Decir que vivimos en la era de la ciencia significa que es a la ciencia y a los científicos a quienes reconocemos autoridad para decir la última palabra sobre lo que las cosas son. Ellos saben. Y porque saben confiamos en ellos, en su trabajo de acuerdo con el método científico para solucionar nuestros problemas y satisfacer nuestros deseos.
La ciencia está tan presente en nuestra sociedad, configura tanto nuestras vidas, que se la ve como algo natural, tan natural que ni se la ve. Algo análogo a la religiosidad del hombre medieval, cuando lo sorprendente era que alguien no creyera en Dios o cuestionara los preceptos de su religión. Se vivía en esa fe, al igual que se habita en la lengua materna, sin percibir ya su maravilla.
La ciencia ha demostrado tener un gran poder de manipulación, una gran capacidad para provocar cambios en las costumbres y organizaciones tradicionales, para fortalecer nuestras esperanzas en la realización de nuestros deseos, para modelar nuestro medio ambiente y nuestro medio social según juzgamos mejor.

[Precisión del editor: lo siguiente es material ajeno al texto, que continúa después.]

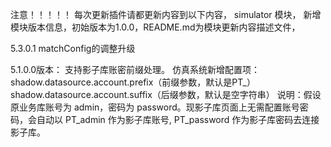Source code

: 注意！！！！！
每次更新插件请都更新内容到以下内容，
simulator 模块，
新增模块版本信息，初始版本为1.0.0，README.md为模块更新内容描述文件，


5.3.0.1 matchConfig的调整升级

5.1.0.0版本：
支持影子库账密前缀处理。
仿真系统新增配置项：
shadow.datasource.account.prefix（前缀参数，默认是PT_）
shadow.datasource.account.suffix（后缀参数，默认是空字符串）
说明：假设原业务库账号为 admin，密码为 password。现影子库页面上无需配置账号密码，会自动以 PT_admin 作为影子库账号, PT_password 作为影子库密码去连接影子库。
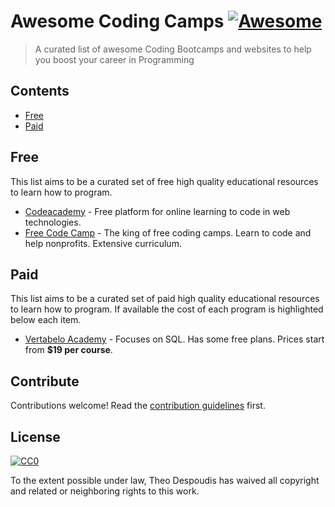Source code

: # Awesome Coding Camps [![Awesome](https://cdn.rawgit.com/sindresorhus/awesome/d7305f38d29fed78fa85652e3a63e154dd8e8829/media/badge.svg)](https://github.com/sindresorhus/awesome)

> A curated list of awesome Coding Bootcamps and websites to help you boost your career in Programming


## Contents

- [Free](#Free)
- [Paid](#Paid)


## Free

This list aims to be a curated set of free high quality educational resources to learn how to program. 

- [Codeacademy](http://www.codecademy.com/) - Free platform for online learning to code in web technologies.
- [Free Code Camp](http://www.freecodecamp.com/) - The king of free coding camps. Learn to code and help nonprofits. Extensive curriculum.

## Paid

This list aims to be a curated set of paid high quality educational resources to learn how to program. If available
the cost of each program is highlighted below each item.

- [Vertabelo Academy](https://academy.vertabelo.com/) - Focuses on SQL. Has some free plans. Prices start from **$19 per course**.


## Contribute

Contributions welcome! Read the [contribution guidelines](contributing.md) first.


## License

[![CC0](http://mirrors.creativecommons.org/presskit/buttons/88x31/svg/cc-zero.svg)](http://creativecommons.org/publicdomain/zero/1.0)

To the extent possible under law, Theo Despoudis has waived all copyright and
related or neighboring rights to this work.
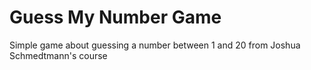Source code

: # Guess My Number Game
Simple game about guessing a number between 1 and 20 from Joshua Schmedtmann's course
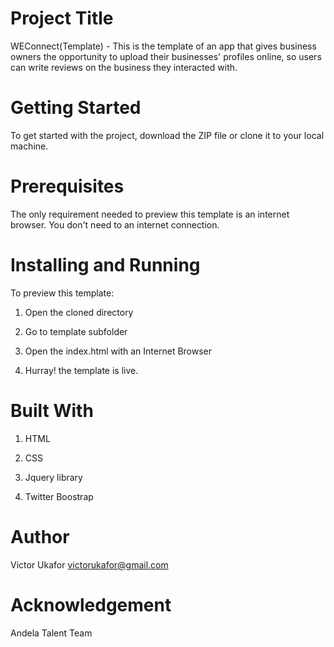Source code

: # Project Title #

WEConnect(Template) - This is the template of an app that gives business owners 
the opportunity to upload their businesses' profiles online, so users can write 
reviews on the business they interacted with.


# Getting Started #

To get started with the project, download the ZIP file or clone it to your local
 machine.


# Prerequisites #

The only requirement needed to preview this template is an internet browser. 
You don't need to an internet connection.


# Installing and Running #

To preview this template:

1.  Open the cloned directory

2.  Go to template subfolder

3.  Open the index.html with an Internet Browser

4. Hurray! the template is live.


# Built With #

1. HTML

2. CSS

3. Jquery library

4. Twitter Boostrap


# Author #

Victor Ukafor 
victorukafor@gmail.com


# Acknowledgement #

Andela Talent Team








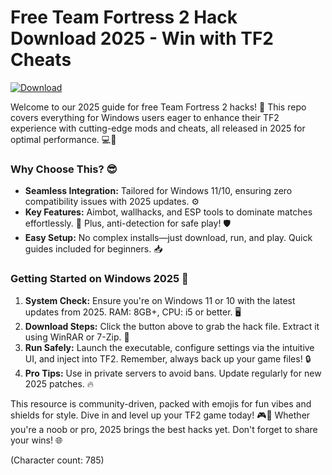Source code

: # Free Team Fortress 2 Hack Download 2025 - Win with TF2 Cheats

[![Download](https://img.shields.io/badge/Download-Now-blue?logo=steam)](https://gitlab.com/Devstacks2025)

Welcome to our 2025 guide for free Team Fortress 2 hacks! 🚀 This repo covers everything for Windows users eager to enhance their TF2 experience with cutting-edge mods and cheats, all released in 2025 for optimal performance. 💻🔧

### Why Choose This? 😎
- **Seamless Integration:** Tailored for Windows 11/10, ensuring zero compatibility issues with 2025 updates. ⚙️
- **Key Features:** Aimbot, wallhacks, and ESP tools to dominate matches effortlessly. 🎯 Plus, anti-detection for safe play! 🛡️
- **Easy Setup:** No complex installs—just download, run, and play. Quick guides included for beginners. 📥

### Getting Started on Windows 2025 🌟
1. **System Check:** Ensure you're on Windows 11 or 10 with the latest updates from 2025. RAM: 8GB+, CPU: i5 or better. 🖥️
2. **Download Steps:** Click the button above to grab the hack file. Extract it using WinRAR or 7-Zip. 🚨
3. **Run Safely:** Launch the executable, configure settings via the intuitive UI, and inject into TF2. Remember, always back up your game files! 🔒
4. **Pro Tips:** Use in private servers to avoid bans. Update regularly for new 2025 patches. 🔥

This resource is community-driven, packed with emojis for fun vibes and shields for style. Dive in and level up your TF2 game today! 🎮👾 Whether you're a noob or pro, 2025 brings the best hacks yet. Don't forget to share your wins! 🌐

(Character count: 785)

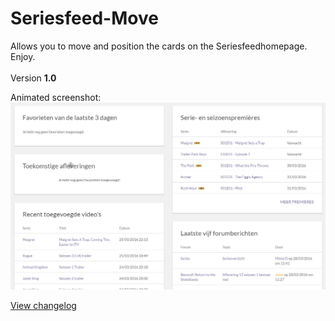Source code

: # Seriesfeed-Move
Allows you to move and position the cards on the Seriesfeedhomepage.
<BR/>
Enjoy.
<BR/><BR/>
Version <strong>1.0</strong>

Animated screenshot:<BR/>
![Version 1.0](https://raw.githubusercontent.com/TomONeill/Seriesfeed-Move/master/Screenshots/1.0.gif "Version 1.0")

<A HREF="https://raw.githubusercontent.com/TomONeill/Seriesfeed-Move/master/Changelog.txt">View changelog</A>
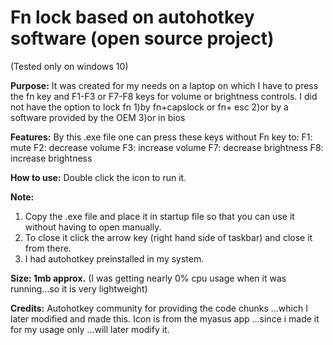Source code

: # Fn lock based on autohotkey software (open source project) 

(Tested only on windows 10)

**Purpose:**
It was created for my needs on a laptop on which I have to press the fn key and F1-F3 or F7-F8 keys for volume or brightness controls. 
I did not have the option to lock fn 
1)by fn+capslock or fn+ esc 
2)or by a software provided by the OEM 
3)or in bios

**Features:**
By this .exe file one can press these keys without Fn key to:
F1: mute 
F2: decrease volume
F3: increase volume
F7: decrease brightness
F8: increase brightness

**How to use:**
Double click the icon to run it. 

**Note:** 
1) Copy the .exe file and place it in startup file so that you can use it without having to open manually.
2) To close it click the arrow key (right hand side of taskbar) and close it from there.
3) I had autohotkey preinstalled in my system.

**Size: 1mb approx.** 
(I was getting nearly 0% cpu usage when it was running...so it is very lightweight)

**Credits:**
Autohotkey community for providing the code chunks ...which I later modified and made this.
Icon is from the myasus app ...since i made it for my usage only ...will later modify it. 

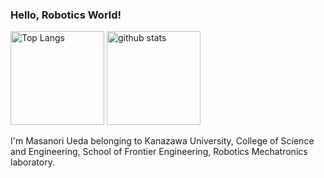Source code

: ### Hello, Robotics World!
<p align="left"> 
  <img alt="Top Langs" height="150px" src="https://github-readme-stats.vercel.app/api/top-langs/?username=KUMasanoriUeda&layout=compact&show_icons=true&theme=onedark" />
  <img alt="github stats" height="150px" src="https://github-readme-stats.vercel.app/api?username=KUMasanoriUeda&theme=onedark&show_icons=ture&count_private=true&hide=contribs,prs" />
</p>


I'm Masanori Ueda belonging to Kanazawa University, College of Science and Engineering, School of Frontier Engineering, Robotics Mechatronics laboratory.

<!--
**KUMasanoriUeda/KUMasanoriUeda** is a ✨ _special_ ✨ repository because its `README.md` (this file) appears on your GitHub profile.

Here are some ideas to get you started:

- 🔭 I’m currently working on ...
- 🌱 I’m currently learning ...
- 👯 I’m looking to collaborate on ...
- 🤔 I’m looking for help with ...
- 💬 Ask me about ...
- 📫 How to reach me: ...
- 😄 Pronouns: ...
- ⚡ Fun fact: ...
-->

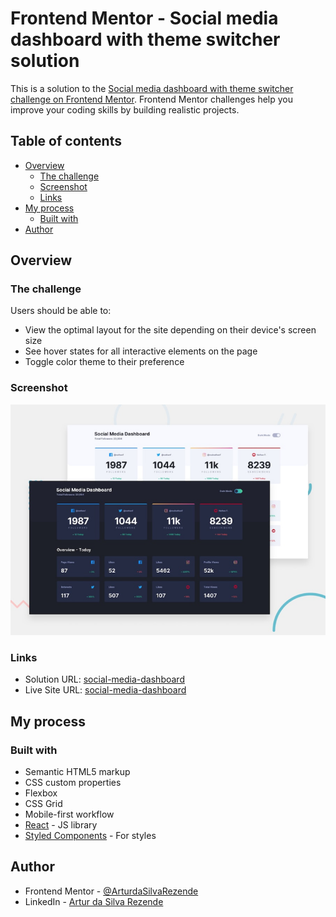 # Frontend Mentor - Social media dashboard with theme switcher solution

This is a solution to the [Social media dashboard with theme switcher challenge on Frontend Mentor](https://www.frontendmentor.io/challenges/social-media-dashboard-with-theme-switcher-6oY8ozp_H). Frontend Mentor challenges help you improve your coding skills by building realistic projects. 

## Table of contents

- [Overview](#overview)
  - [The challenge](#the-challenge)
  - [Screenshot](#screenshot)
  - [Links](#links)
- [My process](#my-process)
  - [Built with](#built-with)
- [Author](#author)

## Overview

### The challenge

Users should be able to:

- View the optimal layout for the site depending on their device's screen size
- See hover states for all interactive elements on the page
- Toggle color theme to their preference

### Screenshot

![](https://github.com/ArturdaSilvaRezende/social-media-dashboard-artur/blob/master/desktop-preview.jpg)

### Links

- Solution URL: [social-media-dashboard](https://www.frontendmentor.io/solutions/themeswitcher-created-with-react-typescript-styledcomponents-0rpdFxJrhv)
- Live Site URL: [social-media-dashboard](https://social-media-dashboard-artur-rezende.netlify.app/)

## My process

### Built with

- Semantic HTML5 markup
- CSS custom properties
- Flexbox
- CSS Grid
- Mobile-first workflow
- [React](https://reactjs.org/) - JS library
- [Styled Components](https://styled-components.com/) - For styles
  
## Author

- Frontend Mentor - [@ArturdaSilvaRezende](https://www.frontendmentor.io/profile/ArturdaSilvaRezende)
- LinkedIn - [Artur da Silva Rezende](https://www.linkedin.com/in/artur-da-silva-rezende/)
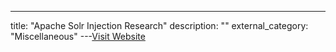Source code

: ---
title: "Apache Solr Injection Research"
description: ""
external_category: "Miscellaneous"
---[Visit Website](https://github.com/veracode-research/solr-injection#introduction)

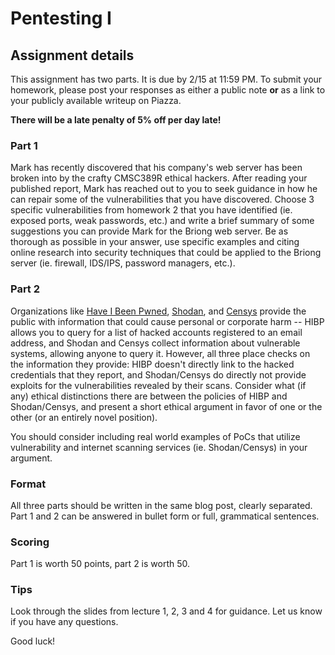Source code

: Pentesting I
======

## Assignment details

This assignment has two parts. It is due by 2/15 at 11:59 PM.
To submit your homework, please post your responses as either a public note **or** as a link
to your publicly available writeup on Piazza.


**There will be a late penalty of 5% off per day late!**

### Part 1

Mark has recently discovered that his company's web server has been broken into by the crafty CMSC389R ethical hackers. After reading your published report, Mark has reached out to you to seek guidance in how he can repair some of the vulnerabilities that you have discovered.
Choose 3 specific vulnerabilities from homework 2 that you have identified (ie. exposed ports, weak passwords, etc.) and write a brief summary of some suggestions you can provide Mark for the Briong web server. Be as thorough as possible in your answer, use specific examples and citing online research into security techniques that could be applied to the Briong server (ie. firewall, IDS/IPS, password managers, etc.).


### Part 2

Organizations like [Have I Been Pwned](https://haveibeenpwned.com/), [Shodan](https://www.shodan.io/), and [Censys](https://censys.io/) provide the public with information that could cause personal or corporate harm -- HIBP allows you to query for a list of hacked accounts registered to an email address, and Shodan and Censys collect information about vulnerable systems, allowing anyone to query it. However, all three place checks on the information they provide: HIBP doesn't directly link to the hacked credentials that they report, and Shodan/Censys do directly not provide exploits for the vulnerabilities revealed by their scans. Consider what (if any) ethical distinctions there are between the policies of HIBP and Shodan/Censys, and present a short ethical argument in favor of one or the other (or an entirely novel position).

You should consider including real world examples of PoCs that utilize vulnerability and internet scanning services (ie. Shodan/Censys) in your argument.

### Format

All three parts should be written in the same blog post, clearly separated.
Part 1 and 2 can be answered in bullet form or full, grammatical sentences.

### Scoring

Part 1 is worth 50 points, part 2 is worth 50.

### Tips

Look through the slides from lecture 1, 2, 3 and 4 for guidance. Let us know if you have any questions.

Good luck!
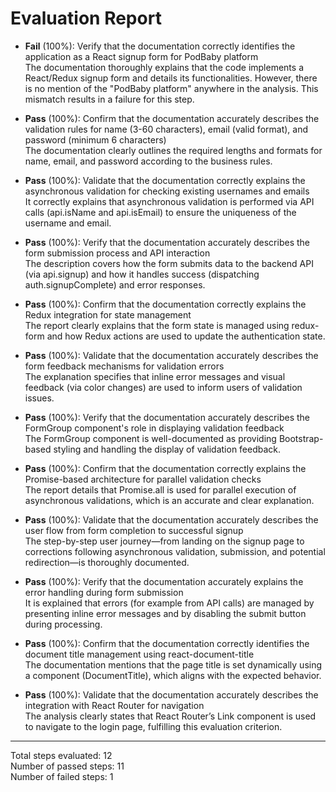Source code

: # Evaluation Report

- **Fail** (100%): Verify that the documentation correctly identifies the application as a React signup form for PodBaby platform  
  The documentation thoroughly explains that the code implements a React/Redux signup form and details its functionalities. However, there is no mention of the "PodBaby platform" anywhere in the analysis. This mismatch results in a failure for this step.

- **Pass** (100%): Confirm that the documentation accurately describes the validation rules for name (3-60 characters), email (valid format), and password (minimum 6 characters)  
  The documentation clearly outlines the required lengths and formats for name, email, and password according to the business rules.

- **Pass** (100%): Validate that the documentation correctly explains the asynchronous validation for checking existing usernames and emails  
  It correctly explains that asynchronous validation is performed via API calls (api.isName and api.isEmail) to ensure the uniqueness of the username and email.

- **Pass** (100%): Verify that the documentation accurately describes the form submission process and API interaction  
  The description covers how the form submits data to the backend API (via api.signup) and how it handles success (dispatching auth.signupComplete) and error responses.

- **Pass** (100%): Confirm that the documentation correctly explains the Redux integration for state management  
  The report clearly explains that the form state is managed using redux-form and how Redux actions are used to update the authentication state.

- **Pass** (100%): Validate that the documentation accurately describes the form feedback mechanisms for validation errors  
  The explanation specifies that inline error messages and visual feedback (via color changes) are used to inform users of validation issues.

- **Pass** (100%): Verify that the documentation accurately describes the FormGroup component's role in displaying validation feedback  
  The FormGroup component is well-documented as providing Bootstrap-based styling and handling the display of validation feedback.

- **Pass** (100%): Confirm that the documentation correctly explains the Promise-based architecture for parallel validation checks  
  The report details that Promise.all is used for parallel execution of asynchronous validations, which is an accurate and clear explanation.

- **Pass** (100%): Validate that the documentation accurately describes the user flow from form completion to successful signup  
  The step-by-step user journey—from landing on the signup page to corrections following asynchronous validation, submission, and potential redirection—is thoroughly documented.

- **Pass** (100%): Verify that the documentation accurately explains the error handling during form submission  
  It is explained that errors (for example from API calls) are managed by presenting inline error messages and by disabling the submit button during processing.

- **Pass** (100%): Confirm that the documentation correctly identifies the document title management using react-document-title  
  The documentation mentions that the page title is set dynamically using a component (DocumentTitle), which aligns with the expected behavior.

- **Pass** (100%): Validate that the documentation accurately describes the integration with React Router for navigation  
  The analysis clearly states that React Router’s Link component is used to navigate to the login page, fulfilling this evaluation criterion.

---

Total steps evaluated: 12  
Number of passed steps: 11  
Number of failed steps: 1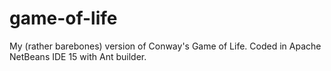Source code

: # game-of-life
 My (rather barebones) version of Conway's Game of Life.
 Coded in Apache NetBeans IDE 15 with Ant builder.
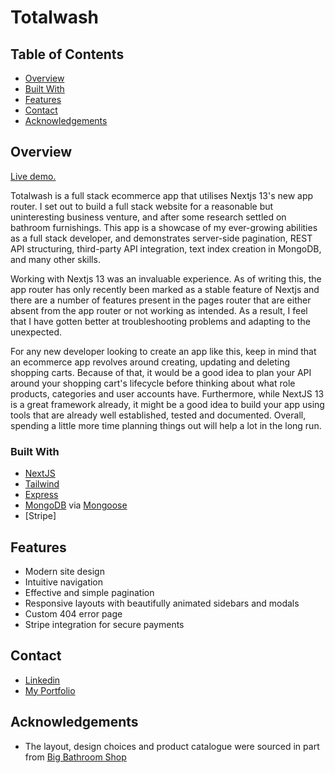 # Totalwash 

## Table of Contents

- [Overview](#overview)
- [Built With](#built-with)
- [Features](#features)
- [Contact](#contact)
- [Acknowledgements](#acknowledgements)

## Overview

<!-- TODO: Add a screenshot of the live project.
    1. Link to a 'live demo.'
    2. Describe your overall experience in a couple of sentences.
    3. List a few specific technical things that you learned or improved on.
    4. Share any other tips or guidance for others attempting this or something similar.
 -->
[Live demo.](https://totalwash.vercel.app/)

Totalwash is a full stack ecommerce app that utilises Nextjs 13's new app router. I set out to build a full stack website for a reasonable but uninteresting business venture, and after some research settled on bathroom furnishings. This app is a showcase of my ever-growing abilities as a full stack developer, and demonstrates server-side pagination, REST API structuring, third-party API integration, text index creation in MongoDB, and many other skills. 

Working with Nextjs 13 was an invaluable experience. As of writing this, the app router has only recently been marked as a stable feature of Nextjs and there are a number of features present in the pages router that are either absent from the app router or not working as intended. As a result, I feel that I have gotten better at troubleshooting problems and adapting to the unexpected.

For any new developer looking to create an app like this, keep in mind that an ecommerce app revolves around creating, updating and deleting shopping carts. Because of that, it would be a good idea to plan your API around your shopping cart's lifecycle before thinking about what role products, categories and user accounts have. Furthermore, while NextJS 13 is a great framework already, it might be a good idea to build your app using tools that are already well established, tested and documented. Overall, spending a little more time planning things out will help a lot in the long run. 

### Built With

<!-- TODO: List any MAJOR libraries/frameworks (e.g. React, Tailwind) with links to their homepages. -->
- [NextJS](https://nextjs.org/)
- [Tailwind](https://tailwindcss.com/)
- [Express](https://expressjs.com/)
- [MongoDB](https://www.mongodb.com/) via [Mongoose](https://mongoosejs.com/)
- [Stripe]

## Features

<!-- TODO: List what specific 'user problems' that this application solves. -->
- Modern site design
- Intuitive navigation 
- Effective and simple pagination 
- Responsive layouts with beautifully animated sidebars and modals
- Custom 404 error page
- Stripe integration for secure payments

## Contact

- [Linkedin](https://www.linkedin.com/in/david-slade-b0a90618a/)
- [My Portfolio](https://davidslade.dev/)

## Acknowledgements

<!-- TODO: List any blog posts, tutorials or plugins that you may have used to complete the project. Only list those that had a significant impact. Obviously, we all 'Google' stuff while working on our things, but maybe something in particular stood out as a 'major contributor' to your skill set for this project. -->
- The layout, design choices and product catalogue were sourced in part from [Big Bathroom Shop](https://www.bigbathroomshop.co.uk/)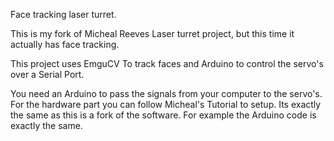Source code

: Face tracking laser turret.

This is my fork of Micheal Reeves Laser turret project, but this time it actually has face tracking.

This project uses EmguCV To track faces and Arduino to control the servo's over a Serial Port.


You need an Arduino to pass the signals from your computer to the servo's. For the hardware part you can follow Micheal's Tutorial to setup. Its exactly the same as this is a fork of the software. 
For example the Arduino code is exactly the same.
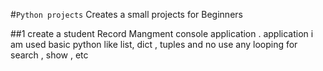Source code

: #`Python projects`
Creates a small projects for Beginners 

  ##1
    create a student Record Mangment console application . application i am used basic python like list, dict , tuples and no use any looping for search , show  , etc 
    
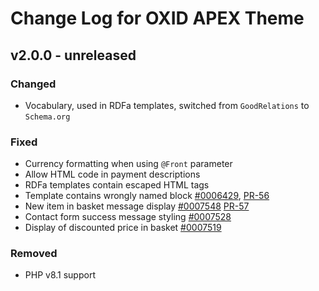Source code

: # Change Log for OXID APEX Theme

## v2.0.0 - unreleased

### Changed
- Vocabulary, used in RDFa templates, switched from `GoodRelations` to `Schema.org`

### Fixed
- Currency formatting when using `@Front` parameter
- Allow HTML code in payment descriptions
- RDFa templates contain escaped HTML tags
- Template contains wrongly named block [#0006429](https://bugs.oxid-esales.com/view.php?id=6429), [PR-56](https://github.com/OXID-eSales/apex-theme/pull/56)
- New item in basket message display [#0007548](https://bugs.oxid-esales.com/view.php?id=7548) [PR-57](https://github.com/OXID-eSales/apex-theme/pull/57)
- Contact form success message styling [#0007528](https://bugs.oxid-esales.com/view.php?id=7528)
- Display of discounted price in basket [#0007519](https://bugs.oxid-esales.com/view.php?id=7519)

### Removed
- PHP v8.1 support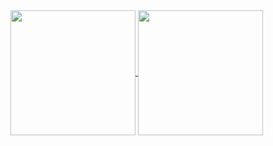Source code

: <a href="https://github.com/anuraghazra/github-readme-stats">
  <img height=200 align="center" src="https://github-readme-stats-1ziajzuql-gavins-projects-478d9be5.vercel.app/api?username=jingavin&theme=dark&rank_icon=github" />
</a>
<a href="https://github.com/anuraghazra/convoychat">
  <img height=200 align="center" src="https://github-readme-stats-1ziajzuql-gavins-projects-478d9be5.vercel.app/api/top-langs?username=jingavin&layout=compact&langs_count=8&card_width=320&theme=dark" />
</a>

<!--
**jingavin/jingavin** is a ✨ _special_ ✨ repository because its `README.md` (this file) appears on your GitHub profile.

Here are some ideas to get you started:


[![Gavin's GitHub stats](https://github-readme-stats.vercel.app/api?username=jingavin&theme=dark)](https://github.com/anuraghazra/github-readme-stats)
![Top Langs](https://github-readme-stats.vercel.app/api/top-langs/?username=jingavin&layout=compact&theme=dark)
- 🔭 I’m currently working on ...
- 🌱 I’m currently learning ...
- 👯 I’m looking to collaborate on ...
- 🤔 I’m looking for help with ...
- 💬 Ask me about ...
- 📫 How to reach me: ...
- 😄 Pronouns: ...
- ⚡ Fun fact: ...
-->
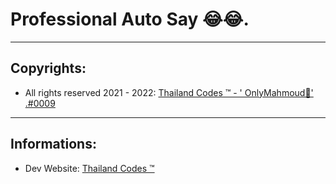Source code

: # Professional Auto Say 😂😂.

-------------------------------------
## Copyrights: 
- All rights reserved 2021 - 2022: <a href="https://discord.gg/7XbDEtAJx8">Thailand Codes ™ - ' OnlyMahmoud👑' .#0009</a>

-------------------------------------

## Informations:

- Dev Website: <a href="https://www.thailandcodes.cf">Thailand Codes ™</a>
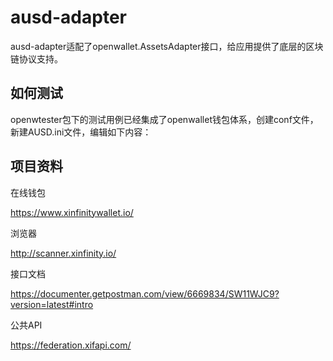 # ausd-adapter

ausd-adapter适配了openwallet.AssetsAdapter接口，给应用提供了底层的区块链协议支持。

## 如何测试

openwtester包下的测试用例已经集成了openwallet钱包体系，创建conf文件，新建AUSD.ini文件，编辑如下内容：



## 项目资料

在线钱包

https://www.xinfinitywallet.io/

浏览器

http://scanner.xinfinity.io/

接口文档

https://documenter.getpostman.com/view/6669834/SW11WJC9?version=latest#intro

公共API

https://federation.xifapi.com/

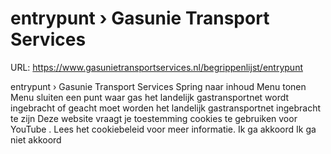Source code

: # entrypunt › Gasunie Transport Services

URL: https://www.gasunietransportservices.nl/begrippenlijst/entrypunt

entrypunt › Gasunie Transport Services
Spring naar inhoud
Menu tonen
Menu sluiten
een punt waar
gas
het
landelijk gastransportnet
wordt ingebracht of geacht moet worden het
landelijk gastransportnet
ingebracht te zijn
Deze website vraagt je toestemming cookies te gebruiken voor
YouTube
. Lees het
cookiebeleid
voor meer informatie.
Ik ga akkoord
Ik ga niet akkoord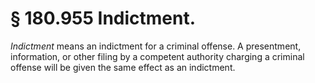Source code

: # § 180.955   Indictment.

*Indictment* means an indictment for a criminal offense. A presentment, information, or other filing by a competent authority charging a criminal offense will be given the same effect as an indictment.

Por eso en nuestro tiempo se ve en la ciencia y en la tecnología un motor de progreso, el medio que permitirá al hombre realizar sus sueños de bienestar y felicidad.
Sin embargo, cuando la mirada se dirige a las guerras que se han padecido en los dos últimos siglos, a la sobreexplotación de los recursos de nuestro planeta, a la destrucción de bosques o la manipulación de la sociedad, cuando uno mira todas esas cosas se da cuenta que ese poder también puede ir contra el hombre.
En el Fedro de Platón el rey Thamus era “aquel otro” que poseía la sabiduría que le permitía juzgar sobre el daño o provecho que aportan los descubrimientos y los inventos. Pero ahora no parece reconocerse a ningún otro que pueda hacer esa función.
Bertrand Russell decía que “para que una civilización científica sea una buena civilización, es necesario que el aumento de conocimiento vaya acompañado de sabiduría. Entiendo por sabiduría una concepción justa de los fines de la vida. Esto es algo que la ciencia por sí misma no proporciona. El aumento de la ciencia en sí mismo no es, por consiguiente, bastante para garantizar ningún progreso genuino, aunque suministre uno de los ingredientes que el progreso exige”[1]   
 Bien. Aunque decir que la sabiduría es una concepción justa de los fines de la vida es solamente señalar un camino que hay que recorrer, la necesidad de que la ciencia y la tecnología sean pensadas.



[1] RUSSELL, Bertrand. La perspectiva científica, 9. Barcelona, 1969.